The shortage has been fuelled by a record boom in mining and energy investment, with $230 billion worth of projects underway or approved in Australia. Salaries have skyrocketed to the point where a truck driver can earn more than $100,000 a year.
At least half of Rio Tinto's 500 train drivers may lose their current jobs, with the rest to be used on about one-fifth of the network that will still need drivers. But Rio says no one will be laid off as it aims to retrain workers for new roles.
Trade unions oppose automation, but their influence in the Pilbara has waned as Rio and other miners such as BHP Billiton (BHP.AX) have switched over the years to individual contracts or contract labour.
"The company's objective of lowering labour costs is the wrong way forward," said Gary Wood, Western Australia district secretary for the mining and energy arm of the Construction, Forestry, Mining and Energy Union.
He said hundreds of jobs were at stake.
"This decision that's being made isn't based on people. It's based on shareholders, and international shareholders at that," he told Reuters.
Rio has long dreamed of automating its trains, but put the plan on hold during the global financial crisis in 2008 when it struggled with a massive debt burden from its takeover of Alcan.
Other miners, including BHP (BLT.L), are watching how Rio's experiment pans out and have yet to follow suit.
Rio says it is still expanding its overall Pilbara workforce and will need thousands of new workers, on top of the 10,500 it already employs, to boost iron ore production to 353 million tonnes a year by 2015 up from 220 million tonnes now.
It will need more people to perform maintenance on trucks, trains and other heavy equipment, manage rail and port schedules, operate the control centre, and run trains around about a fifth of its network.
By getting rid of drivers, Rio will no longer have to slot in times for driver changeovers, giving it more flexibility in scheduling trains and creating more capacity in the network.
"Automation will help us meet our expansion targets in a safe, more efficient and cost-effective way," Rio Tinto iron ore chief Sam Walsh said in a statement.

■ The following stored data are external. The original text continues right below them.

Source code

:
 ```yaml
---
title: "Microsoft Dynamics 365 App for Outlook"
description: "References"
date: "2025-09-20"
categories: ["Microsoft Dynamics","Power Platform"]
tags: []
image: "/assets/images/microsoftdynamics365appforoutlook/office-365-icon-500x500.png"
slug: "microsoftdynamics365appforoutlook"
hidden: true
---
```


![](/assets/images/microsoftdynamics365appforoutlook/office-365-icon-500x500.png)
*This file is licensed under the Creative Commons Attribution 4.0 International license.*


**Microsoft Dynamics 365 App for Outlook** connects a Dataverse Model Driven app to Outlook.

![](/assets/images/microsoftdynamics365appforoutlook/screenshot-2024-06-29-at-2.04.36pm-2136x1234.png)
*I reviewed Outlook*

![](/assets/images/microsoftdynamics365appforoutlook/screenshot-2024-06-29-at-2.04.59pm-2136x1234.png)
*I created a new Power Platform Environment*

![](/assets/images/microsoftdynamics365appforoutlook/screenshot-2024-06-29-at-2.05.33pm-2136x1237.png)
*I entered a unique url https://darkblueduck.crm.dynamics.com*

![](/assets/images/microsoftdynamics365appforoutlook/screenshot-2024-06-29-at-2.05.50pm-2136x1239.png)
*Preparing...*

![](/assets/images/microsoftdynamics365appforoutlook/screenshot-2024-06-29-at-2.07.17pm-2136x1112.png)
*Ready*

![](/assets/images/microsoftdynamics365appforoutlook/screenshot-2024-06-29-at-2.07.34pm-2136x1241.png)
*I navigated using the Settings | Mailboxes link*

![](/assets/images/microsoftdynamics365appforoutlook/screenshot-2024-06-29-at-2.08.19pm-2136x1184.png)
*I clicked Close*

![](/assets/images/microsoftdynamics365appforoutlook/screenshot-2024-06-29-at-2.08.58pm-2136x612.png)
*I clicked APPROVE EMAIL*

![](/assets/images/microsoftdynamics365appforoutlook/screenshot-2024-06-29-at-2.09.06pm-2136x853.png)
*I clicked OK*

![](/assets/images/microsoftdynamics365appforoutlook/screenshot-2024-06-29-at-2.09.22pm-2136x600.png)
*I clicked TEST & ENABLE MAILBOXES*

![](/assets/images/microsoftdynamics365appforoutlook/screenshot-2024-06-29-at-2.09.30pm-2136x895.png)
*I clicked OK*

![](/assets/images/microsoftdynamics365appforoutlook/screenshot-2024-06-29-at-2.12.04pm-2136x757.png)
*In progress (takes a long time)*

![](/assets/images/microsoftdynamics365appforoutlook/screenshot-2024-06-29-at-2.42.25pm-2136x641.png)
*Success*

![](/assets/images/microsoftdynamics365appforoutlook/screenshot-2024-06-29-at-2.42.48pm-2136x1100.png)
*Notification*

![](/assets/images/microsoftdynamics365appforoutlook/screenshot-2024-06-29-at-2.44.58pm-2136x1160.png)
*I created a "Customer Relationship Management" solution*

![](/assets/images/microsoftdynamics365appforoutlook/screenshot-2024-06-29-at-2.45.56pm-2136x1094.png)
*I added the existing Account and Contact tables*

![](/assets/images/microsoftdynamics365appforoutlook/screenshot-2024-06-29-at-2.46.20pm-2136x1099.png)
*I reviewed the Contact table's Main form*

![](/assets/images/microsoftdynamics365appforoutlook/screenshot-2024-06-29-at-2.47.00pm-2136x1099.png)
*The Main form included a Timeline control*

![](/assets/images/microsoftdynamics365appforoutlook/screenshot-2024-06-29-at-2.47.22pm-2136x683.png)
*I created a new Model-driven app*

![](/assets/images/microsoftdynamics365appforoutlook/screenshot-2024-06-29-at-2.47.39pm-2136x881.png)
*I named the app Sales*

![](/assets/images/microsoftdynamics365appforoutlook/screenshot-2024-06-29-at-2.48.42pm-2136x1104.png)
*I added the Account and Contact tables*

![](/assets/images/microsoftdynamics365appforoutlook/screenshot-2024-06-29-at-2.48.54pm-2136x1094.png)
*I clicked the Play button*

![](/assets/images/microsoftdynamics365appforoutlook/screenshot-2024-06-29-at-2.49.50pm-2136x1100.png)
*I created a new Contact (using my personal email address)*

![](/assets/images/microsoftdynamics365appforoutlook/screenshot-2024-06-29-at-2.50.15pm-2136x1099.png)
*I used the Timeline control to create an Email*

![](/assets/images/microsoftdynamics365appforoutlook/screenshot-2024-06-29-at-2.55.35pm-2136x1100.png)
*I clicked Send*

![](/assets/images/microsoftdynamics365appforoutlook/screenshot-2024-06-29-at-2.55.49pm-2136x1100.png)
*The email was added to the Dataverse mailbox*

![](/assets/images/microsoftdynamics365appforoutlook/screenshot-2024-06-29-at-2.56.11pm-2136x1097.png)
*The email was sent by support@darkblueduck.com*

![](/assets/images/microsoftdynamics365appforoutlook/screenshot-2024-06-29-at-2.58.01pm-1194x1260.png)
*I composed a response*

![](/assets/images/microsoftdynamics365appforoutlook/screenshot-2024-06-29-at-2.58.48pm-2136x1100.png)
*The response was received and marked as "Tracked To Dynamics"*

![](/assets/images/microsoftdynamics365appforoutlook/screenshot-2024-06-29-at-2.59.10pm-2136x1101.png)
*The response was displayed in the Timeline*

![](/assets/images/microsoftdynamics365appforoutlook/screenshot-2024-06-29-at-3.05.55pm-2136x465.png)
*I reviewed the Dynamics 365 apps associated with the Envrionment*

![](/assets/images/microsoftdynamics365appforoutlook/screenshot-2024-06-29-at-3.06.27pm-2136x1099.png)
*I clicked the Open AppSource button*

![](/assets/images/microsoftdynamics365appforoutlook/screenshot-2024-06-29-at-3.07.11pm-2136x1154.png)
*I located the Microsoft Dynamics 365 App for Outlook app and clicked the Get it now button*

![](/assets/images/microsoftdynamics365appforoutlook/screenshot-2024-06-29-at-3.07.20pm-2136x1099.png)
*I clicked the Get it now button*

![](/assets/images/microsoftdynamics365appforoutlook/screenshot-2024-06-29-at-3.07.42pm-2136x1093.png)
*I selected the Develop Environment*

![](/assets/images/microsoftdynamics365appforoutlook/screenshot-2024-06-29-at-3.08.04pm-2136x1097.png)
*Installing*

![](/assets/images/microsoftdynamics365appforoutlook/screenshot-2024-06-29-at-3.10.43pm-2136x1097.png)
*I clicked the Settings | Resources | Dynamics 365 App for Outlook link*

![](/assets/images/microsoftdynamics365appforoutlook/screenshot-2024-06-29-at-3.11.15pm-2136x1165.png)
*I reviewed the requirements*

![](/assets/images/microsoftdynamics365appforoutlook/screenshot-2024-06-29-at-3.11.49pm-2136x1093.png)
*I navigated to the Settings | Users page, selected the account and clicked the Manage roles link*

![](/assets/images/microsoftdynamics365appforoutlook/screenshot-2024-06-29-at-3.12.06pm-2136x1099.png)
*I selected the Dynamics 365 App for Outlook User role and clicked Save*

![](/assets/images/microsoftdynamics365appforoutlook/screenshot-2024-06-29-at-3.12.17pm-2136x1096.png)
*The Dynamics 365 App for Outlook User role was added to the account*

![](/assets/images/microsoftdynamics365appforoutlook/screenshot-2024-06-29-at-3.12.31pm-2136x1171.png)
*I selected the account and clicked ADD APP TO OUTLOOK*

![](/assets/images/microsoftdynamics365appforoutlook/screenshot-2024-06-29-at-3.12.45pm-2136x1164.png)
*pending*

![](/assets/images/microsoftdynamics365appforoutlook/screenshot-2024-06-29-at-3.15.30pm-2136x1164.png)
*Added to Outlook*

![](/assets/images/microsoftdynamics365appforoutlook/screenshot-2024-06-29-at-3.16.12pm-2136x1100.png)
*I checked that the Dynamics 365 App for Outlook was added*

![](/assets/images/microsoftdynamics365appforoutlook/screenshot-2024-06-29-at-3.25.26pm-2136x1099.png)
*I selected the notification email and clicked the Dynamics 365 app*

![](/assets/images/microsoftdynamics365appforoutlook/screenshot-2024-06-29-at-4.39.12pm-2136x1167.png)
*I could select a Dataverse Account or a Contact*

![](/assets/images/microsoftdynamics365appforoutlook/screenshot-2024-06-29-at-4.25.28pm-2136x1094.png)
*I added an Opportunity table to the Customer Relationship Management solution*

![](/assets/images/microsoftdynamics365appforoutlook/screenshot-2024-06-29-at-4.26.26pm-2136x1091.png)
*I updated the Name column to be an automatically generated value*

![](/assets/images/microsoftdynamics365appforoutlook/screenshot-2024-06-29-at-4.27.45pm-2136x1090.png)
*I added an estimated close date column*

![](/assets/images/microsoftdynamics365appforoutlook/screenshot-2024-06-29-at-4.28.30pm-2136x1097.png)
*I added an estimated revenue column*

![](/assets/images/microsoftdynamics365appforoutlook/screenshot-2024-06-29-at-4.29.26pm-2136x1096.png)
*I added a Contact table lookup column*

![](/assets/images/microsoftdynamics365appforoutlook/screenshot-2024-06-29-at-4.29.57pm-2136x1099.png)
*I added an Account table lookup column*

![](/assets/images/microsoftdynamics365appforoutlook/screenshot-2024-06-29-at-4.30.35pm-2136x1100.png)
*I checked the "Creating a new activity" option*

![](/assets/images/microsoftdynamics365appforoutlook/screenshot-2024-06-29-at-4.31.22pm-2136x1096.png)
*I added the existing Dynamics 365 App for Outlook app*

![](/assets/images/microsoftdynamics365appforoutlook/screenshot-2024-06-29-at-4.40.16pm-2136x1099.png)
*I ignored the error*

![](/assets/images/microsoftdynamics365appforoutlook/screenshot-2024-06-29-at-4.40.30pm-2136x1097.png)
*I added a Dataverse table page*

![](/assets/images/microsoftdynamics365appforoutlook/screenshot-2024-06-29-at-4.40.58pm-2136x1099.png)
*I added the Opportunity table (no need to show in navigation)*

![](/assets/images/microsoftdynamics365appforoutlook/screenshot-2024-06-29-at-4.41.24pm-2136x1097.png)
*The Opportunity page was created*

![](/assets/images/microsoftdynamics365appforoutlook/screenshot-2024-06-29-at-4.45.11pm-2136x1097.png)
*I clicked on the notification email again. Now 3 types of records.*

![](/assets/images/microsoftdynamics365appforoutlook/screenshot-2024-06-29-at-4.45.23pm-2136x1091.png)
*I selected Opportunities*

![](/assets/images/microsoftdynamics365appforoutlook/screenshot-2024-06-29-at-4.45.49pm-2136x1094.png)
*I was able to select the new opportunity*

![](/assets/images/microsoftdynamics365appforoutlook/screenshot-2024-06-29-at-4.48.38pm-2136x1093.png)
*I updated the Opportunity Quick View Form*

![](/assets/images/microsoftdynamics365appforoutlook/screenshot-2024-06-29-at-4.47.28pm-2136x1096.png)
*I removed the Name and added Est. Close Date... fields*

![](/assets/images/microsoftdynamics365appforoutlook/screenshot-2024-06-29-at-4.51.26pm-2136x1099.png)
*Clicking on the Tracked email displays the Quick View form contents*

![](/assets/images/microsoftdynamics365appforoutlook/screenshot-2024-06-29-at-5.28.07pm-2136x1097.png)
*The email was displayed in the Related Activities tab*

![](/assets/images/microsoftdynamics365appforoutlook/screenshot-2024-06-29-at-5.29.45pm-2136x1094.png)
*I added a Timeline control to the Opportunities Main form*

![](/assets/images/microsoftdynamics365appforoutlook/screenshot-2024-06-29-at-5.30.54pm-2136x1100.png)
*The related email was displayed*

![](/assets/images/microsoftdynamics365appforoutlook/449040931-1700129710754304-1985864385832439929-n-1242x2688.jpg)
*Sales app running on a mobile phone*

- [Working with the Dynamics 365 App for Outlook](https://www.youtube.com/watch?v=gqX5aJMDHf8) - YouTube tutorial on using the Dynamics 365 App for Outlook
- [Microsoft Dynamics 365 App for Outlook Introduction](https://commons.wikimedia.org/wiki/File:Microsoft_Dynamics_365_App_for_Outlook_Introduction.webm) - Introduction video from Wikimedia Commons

The company did not say how much it would save by switching to driverless trains, but said the benefits would stem from the distances and loads involved. It runs 2.5 km-long trains, each carrying about 25,000 tonnes of ore.
But the numbers add up quickly, as each roundtrip to port from the mines takes about 30 hours, with three or four drivers on each train, and each driver working an eight-hour shift.
Rio has no plans to roll out similar remote-controlled technology at other mines yet, spokeswoman Karen Halbert said.
Rio's share of the investment is $478 million, with the remainder to be covered by its Japanese partners in the Robe River operations in the Pilbara -- Mitsui (8031.T), Nippon Steel (5401.T) and Sumitomo Metal Industries 5405.T.